Start of Data
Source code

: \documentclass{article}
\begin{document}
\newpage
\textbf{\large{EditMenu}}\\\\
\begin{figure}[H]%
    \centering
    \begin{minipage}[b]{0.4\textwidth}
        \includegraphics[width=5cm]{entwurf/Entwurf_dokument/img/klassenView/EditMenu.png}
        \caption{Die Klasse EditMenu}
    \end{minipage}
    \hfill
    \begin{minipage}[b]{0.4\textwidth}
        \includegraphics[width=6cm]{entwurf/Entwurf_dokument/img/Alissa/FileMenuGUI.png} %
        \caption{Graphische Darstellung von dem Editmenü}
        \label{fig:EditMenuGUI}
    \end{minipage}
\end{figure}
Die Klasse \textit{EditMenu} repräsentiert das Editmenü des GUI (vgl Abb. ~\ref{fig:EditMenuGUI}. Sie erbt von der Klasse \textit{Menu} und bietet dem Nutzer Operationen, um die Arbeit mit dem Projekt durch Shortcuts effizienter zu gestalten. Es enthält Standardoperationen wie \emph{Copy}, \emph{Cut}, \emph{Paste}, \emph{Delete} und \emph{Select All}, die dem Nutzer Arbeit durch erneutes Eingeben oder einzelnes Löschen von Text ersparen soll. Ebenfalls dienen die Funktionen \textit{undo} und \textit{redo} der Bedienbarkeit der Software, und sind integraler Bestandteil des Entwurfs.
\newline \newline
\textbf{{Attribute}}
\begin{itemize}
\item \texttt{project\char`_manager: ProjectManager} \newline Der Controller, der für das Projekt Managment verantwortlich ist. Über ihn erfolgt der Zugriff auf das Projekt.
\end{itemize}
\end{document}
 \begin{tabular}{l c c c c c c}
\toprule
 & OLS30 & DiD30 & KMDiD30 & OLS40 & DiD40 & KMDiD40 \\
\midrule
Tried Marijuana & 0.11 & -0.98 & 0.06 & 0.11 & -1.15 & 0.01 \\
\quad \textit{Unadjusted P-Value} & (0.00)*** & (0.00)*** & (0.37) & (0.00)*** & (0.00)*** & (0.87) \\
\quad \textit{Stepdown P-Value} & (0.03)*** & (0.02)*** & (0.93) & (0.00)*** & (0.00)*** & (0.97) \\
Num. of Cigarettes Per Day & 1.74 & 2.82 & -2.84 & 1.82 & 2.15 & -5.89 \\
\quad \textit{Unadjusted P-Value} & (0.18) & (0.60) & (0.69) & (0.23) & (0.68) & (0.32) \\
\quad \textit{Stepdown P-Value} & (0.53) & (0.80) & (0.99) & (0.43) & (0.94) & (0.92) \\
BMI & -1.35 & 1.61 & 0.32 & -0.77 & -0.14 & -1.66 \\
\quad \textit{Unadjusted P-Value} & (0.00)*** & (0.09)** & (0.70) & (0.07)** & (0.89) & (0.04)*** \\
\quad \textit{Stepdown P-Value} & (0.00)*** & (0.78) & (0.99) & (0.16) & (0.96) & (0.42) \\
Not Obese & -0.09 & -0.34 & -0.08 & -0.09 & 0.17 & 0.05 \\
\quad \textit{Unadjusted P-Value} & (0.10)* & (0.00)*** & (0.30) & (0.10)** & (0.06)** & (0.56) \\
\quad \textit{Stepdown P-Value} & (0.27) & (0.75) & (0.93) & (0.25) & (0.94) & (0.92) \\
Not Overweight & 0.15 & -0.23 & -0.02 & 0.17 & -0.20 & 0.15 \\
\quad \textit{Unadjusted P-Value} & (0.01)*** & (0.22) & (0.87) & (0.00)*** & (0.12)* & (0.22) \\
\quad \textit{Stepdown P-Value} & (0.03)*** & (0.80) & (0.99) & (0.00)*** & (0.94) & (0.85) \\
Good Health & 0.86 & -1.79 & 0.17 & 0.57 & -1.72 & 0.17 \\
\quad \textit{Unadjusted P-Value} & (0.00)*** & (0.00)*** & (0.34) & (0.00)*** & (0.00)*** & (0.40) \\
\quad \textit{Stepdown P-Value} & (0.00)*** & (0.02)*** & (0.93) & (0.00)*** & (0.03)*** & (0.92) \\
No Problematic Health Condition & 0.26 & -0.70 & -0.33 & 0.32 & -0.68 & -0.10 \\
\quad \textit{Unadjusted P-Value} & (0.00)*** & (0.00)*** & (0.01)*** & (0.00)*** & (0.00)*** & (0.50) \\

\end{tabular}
End of Data
For each record above, write it out again exactly.

> Solution for this task
Source code

: \documentclass{article}
\begin{document}
\newpage
\textbf{\large{EditMenu}}\\\\
\begin{figure}[H]%
    \centering
    \begin{minipage}[b]{0.4\textwidth}
        \includegraphics[width=5cm]{entwurf/Entwurf_dokument/img/klassenView/EditMenu.png}
        \caption{Die Klasse EditMenu}
    \end{minipage}
    \hfill
    \begin{minipage}[b]{0.4\textwidth}
        \includegraphics[width=6cm]{entwurf/Entwurf_dokument/img/Alissa/FileMenuGUI.png} %
        \caption{Graphische Darstellung von dem Editmenü}
        \label{fig:EditMenuGUI}
    \end{minipage}
\end{figure}
Die Klasse \textit{EditMenu} repräsentiert das Editmenü des GUI (vgl Abb. ~\ref{fig:EditMenuGUI}. Sie erbt von der Klasse \textit{Menu} und bietet dem Nutzer Operationen, um die Arbeit mit dem Projekt durch Shortcuts effizienter zu gestalten. Es enthält Standardoperationen wie \emph{Copy}, \emph{Cut}, \emph{Paste}, \emph{Delete} und \emph{Select All}, die dem Nutzer Arbeit durch erneutes Eingeben oder einzelnes Löschen von Text ersparen soll. Ebenfalls dienen die Funktionen \textit{undo} und \textit{redo} der Bedienbarkeit der Software, und sind integraler Bestandteil des Entwurfs.
\newline \newline
\textbf{{Attribute}}
\begin{itemize}
\item \texttt{project\char`_manager: ProjectManager} \newline Der Controller, der für das Projekt Managment verantwortlich ist. Über ihn erfolgt der Zugriff auf das Projekt.
\end{itemize}
\end{document}
 \begin{tabular}{l c c c c c c}
\toprule
 & OLS30 & DiD30 & KMDiD30 & OLS40 & DiD40 & KMDiD40 \\
\midrule
Tried Marijuana & 0.11 & -0.98 & 0.06 & 0.11 & -1.15 & 0.01 \\
\quad \textit{Unadjusted P-Value} & (0.00)*** & (0.00)*** & (0.37) & (0.00)*** & (0.00)*** & (0.87) \\
\quad \textit{Stepdown P-Value} & (0.03)*** & (0.02)*** & (0.93) & (0.00)*** & (0.00)*** & (0.97) \\
Num. of Cigarettes Per Day & 1.74 & 2.82 & -2.84 & 1.82 & 2.15 & -5.89 \\
\quad \textit{Unadjusted P-Value} & (0.18) & (0.60) & (0.69) & (0.23) & (0.68) & (0.32) \\
\quad \textit{Stepdown P-Value} & (0.53) & (0.80) & (0.99) & (0.43) & (0.94) & (0.92) \\
BMI & -1.35 & 1.61 & 0.32 & -0.77 & -0.14 & -1.66 \\
\quad \textit{Unadjusted P-Value} & (0.00)*** & (0.09)** & (0.70) & (0.07)** & (0.89) & (0.04)*** \\
\quad \textit{Stepdown P-Value} & (0.00)*** & (0.78) & (0.99) & (0.16) & (0.96) & (0.42) \\
Not Obese & -0.09 & -0.34 & -0.08 & -0.09 & 0.17 & 0.05 \\
\quad \textit{Unadjusted P-Value} & (0.10)* & (0.00)*** & (0.30) & (0.10)** & (0.06)** & (0.56) \\
\quad \textit{Stepdown P-Value} & (0.27) & (0.75) & (0.93) & (0.25) & (0.94) & (0.92) \\
Not Overweight & 0.15 & -0.23 & -0.02 & 0.17 & -0.20 & 0.15 \\
\quad \textit{Unadjusted P-Value} & (0.01)*** & (0.22) & (0.87) & (0.00)*** & (0.12)* & (0.22) \\
\quad \textit{Stepdown P-Value} & (0.03)*** & (0.80) & (0.99) & (0.00)*** & (0.94) & (0.85) \\
Good Health & 0.86 & -1.79 & 0.17 & 0.57 & -1.72 & 0.17 \\
\quad \textit{Unadjusted P-Value} & (0.00)*** & (0.00)*** & (0.34) & (0.00)*** & (0.00)*** & (0.40) \\
\quad \textit{Stepdown P-Value} & (0.00)*** & (0.02)*** & (0.93) & (0.00)*** & (0.03)*** & (0.92) \\
No Problematic Health Condition & 0.26 & -0.70 & -0.33 & 0.32 & -0.68 & -0.10 \\
\quad \textit{Unadjusted P-Value} & (0.00)*** & (0.00)*** & (0.01)*** & (0.00)*** & (0.00)*** & (0.50) \\

\end{tabular}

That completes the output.